§ **ASSIGNMENT**: The reply must reproduce each line below exactly.

※

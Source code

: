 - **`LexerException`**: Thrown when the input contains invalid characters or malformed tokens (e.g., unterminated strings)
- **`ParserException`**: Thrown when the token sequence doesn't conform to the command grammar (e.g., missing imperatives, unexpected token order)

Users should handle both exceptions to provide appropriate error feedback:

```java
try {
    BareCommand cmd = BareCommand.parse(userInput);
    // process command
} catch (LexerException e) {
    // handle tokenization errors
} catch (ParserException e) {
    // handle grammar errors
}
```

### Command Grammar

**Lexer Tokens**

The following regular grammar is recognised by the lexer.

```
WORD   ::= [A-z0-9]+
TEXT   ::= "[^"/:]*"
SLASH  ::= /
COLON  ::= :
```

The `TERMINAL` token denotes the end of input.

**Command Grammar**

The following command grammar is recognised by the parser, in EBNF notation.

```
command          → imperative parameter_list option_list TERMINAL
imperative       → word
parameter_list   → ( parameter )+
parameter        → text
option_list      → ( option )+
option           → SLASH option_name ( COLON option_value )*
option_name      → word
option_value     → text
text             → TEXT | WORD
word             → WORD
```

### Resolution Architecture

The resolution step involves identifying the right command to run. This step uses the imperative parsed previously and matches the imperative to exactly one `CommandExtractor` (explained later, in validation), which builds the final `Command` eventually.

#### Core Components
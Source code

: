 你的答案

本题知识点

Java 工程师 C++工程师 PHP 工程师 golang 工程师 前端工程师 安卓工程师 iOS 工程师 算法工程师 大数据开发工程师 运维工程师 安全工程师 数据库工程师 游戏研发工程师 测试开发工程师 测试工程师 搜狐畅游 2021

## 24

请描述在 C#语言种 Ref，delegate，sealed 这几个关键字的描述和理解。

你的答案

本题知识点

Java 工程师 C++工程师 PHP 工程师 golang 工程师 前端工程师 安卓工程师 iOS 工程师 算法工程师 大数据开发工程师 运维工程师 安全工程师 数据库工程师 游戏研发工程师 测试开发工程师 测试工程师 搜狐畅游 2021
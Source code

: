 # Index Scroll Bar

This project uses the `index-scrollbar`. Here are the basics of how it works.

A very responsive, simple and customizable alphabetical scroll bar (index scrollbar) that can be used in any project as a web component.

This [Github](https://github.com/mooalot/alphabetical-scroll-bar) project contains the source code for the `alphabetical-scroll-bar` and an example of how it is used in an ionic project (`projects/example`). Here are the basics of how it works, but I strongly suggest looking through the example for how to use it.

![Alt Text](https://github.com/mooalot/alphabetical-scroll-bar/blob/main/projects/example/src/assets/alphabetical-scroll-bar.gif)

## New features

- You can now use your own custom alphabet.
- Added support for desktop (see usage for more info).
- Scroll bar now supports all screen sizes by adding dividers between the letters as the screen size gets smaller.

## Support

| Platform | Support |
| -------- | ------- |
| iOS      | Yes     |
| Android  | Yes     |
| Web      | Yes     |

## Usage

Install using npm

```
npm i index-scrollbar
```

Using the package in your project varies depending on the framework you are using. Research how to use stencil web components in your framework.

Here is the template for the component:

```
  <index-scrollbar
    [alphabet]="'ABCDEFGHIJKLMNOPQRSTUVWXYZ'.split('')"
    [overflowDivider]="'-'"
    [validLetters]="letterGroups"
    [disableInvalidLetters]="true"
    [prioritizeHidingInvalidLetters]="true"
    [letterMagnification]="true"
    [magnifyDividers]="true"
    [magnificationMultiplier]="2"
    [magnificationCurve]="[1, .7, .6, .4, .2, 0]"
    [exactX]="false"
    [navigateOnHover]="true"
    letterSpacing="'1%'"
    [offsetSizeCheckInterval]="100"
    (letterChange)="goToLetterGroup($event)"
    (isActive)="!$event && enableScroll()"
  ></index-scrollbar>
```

※

§ **SOLUTION FOR THIS EXERCISE**:
Source code

: - **`LexerException`**: Thrown when the input contains invalid characters or malformed tokens (e.g., unterminated strings)
- **`ParserException`**: Thrown when the token sequence doesn't conform to the command grammar (e.g., missing imperatives, unexpected token order)

Users should handle both exceptions to provide appropriate error feedback:

```java
try {
    BareCommand cmd = BareCommand.parse(userInput);
    // process command
} catch (LexerException e) {
    // handle tokenization errors
} catch (ParserException e) {
    // handle grammar errors
}
```

### Command Grammar

**Lexer Tokens**

The following regular grammar is recognised by the lexer.

```
WORD   ::= [A-z0-9]+
TEXT   ::= "[^"/:]*"
SLASH  ::= /
COLON  ::= :
```

The `TERMINAL` token denotes the end of input.

**Command Grammar**

The following command grammar is recognised by the parser, in EBNF notation.

```
command          → imperative parameter_list option_list TERMINAL
imperative       → word
parameter_list   → ( parameter )+
parameter        → text
option_list      → ( option )+
option           → SLASH option_name ( COLON option_value )*
option_name      → word
option_value     → text
text             → TEXT | WORD
word             → WORD
```

### Resolution Architecture

The resolution step involves identifying the right command to run. This step uses the imperative parsed previously and matches the imperative to exactly one `CommandExtractor` (explained later, in validation), which builds the final `Command` eventually.

#### Core Components
Source code

: 你的答案

本题知识点

Java 工程师 C++工程师 PHP 工程师 golang 工程师 前端工程师 安卓工程师 iOS 工程师 算法工程师 大数据开发工程师 运维工程师 安全工程师 数据库工程师 游戏研发工程师 测试开发工程师 测试工程师 搜狐畅游 2021

## 24

请描述在 C#语言种 Ref，delegate，sealed 这几个关键字的描述和理解。

你的答案

本题知识点

Java 工程师 C++工程师 PHP 工程师 golang 工程师 前端工程师 安卓工程师 iOS 工程师 算法工程师 大数据开发工程师 运维工程师 安全工程师 数据库工程师 游戏研发工程师 测试开发工程师 测试工程师 搜狐畅游 2021
Source code

: # Index Scroll Bar

This project uses the `index-scrollbar`. Here are the basics of how it works.

A very responsive, simple and customizable alphabetical scroll bar (index scrollbar) that can be used in any project as a web component.

This [Github](https://github.com/mooalot/alphabetical-scroll-bar) project contains the source code for the `alphabetical-scroll-bar` and an example of how it is used in an ionic project (`projects/example`). Here are the basics of how it works, but I strongly suggest looking through the example for how to use it.

![Alt Text](https://github.com/mooalot/alphabetical-scroll-bar/blob/main/projects/example/src/assets/alphabetical-scroll-bar.gif)

## New features

- You can now use your own custom alphabet.
- Added support for desktop (see usage for more info).
- Scroll bar now supports all screen sizes by adding dividers between the letters as the screen size gets smaller.

## Support

| Platform | Support |
| -------- | ------- |
| iOS      | Yes     |
| Android  | Yes     |
| Web      | Yes     |

## Usage

Install using npm

```
npm i index-scrollbar
```

Using the package in your project varies depending on the framework you are using. Research how to use stencil web components in your framework.

Here is the template for the component:

```
  <index-scrollbar
    [alphabet]="'ABCDEFGHIJKLMNOPQRSTUVWXYZ'.split('')"
    [overflowDivider]="'-'"
    [validLetters]="letterGroups"
    [disableInvalidLetters]="true"
    [prioritizeHidingInvalidLetters]="true"
    [letterMagnification]="true"
    [magnifyDividers]="true"
    [magnificationMultiplier]="2"
    [magnificationCurve]="[1, .7, .6, .4, .2, 0]"
    [exactX]="false"
    [navigateOnHover]="true"
    letterSpacing="'1%'"
    [offsetSizeCheckInterval]="100"
    (letterChange)="goToLetterGroup($event)"
    (isActive)="!$event && enableScroll()"
  ></index-scrollbar>
```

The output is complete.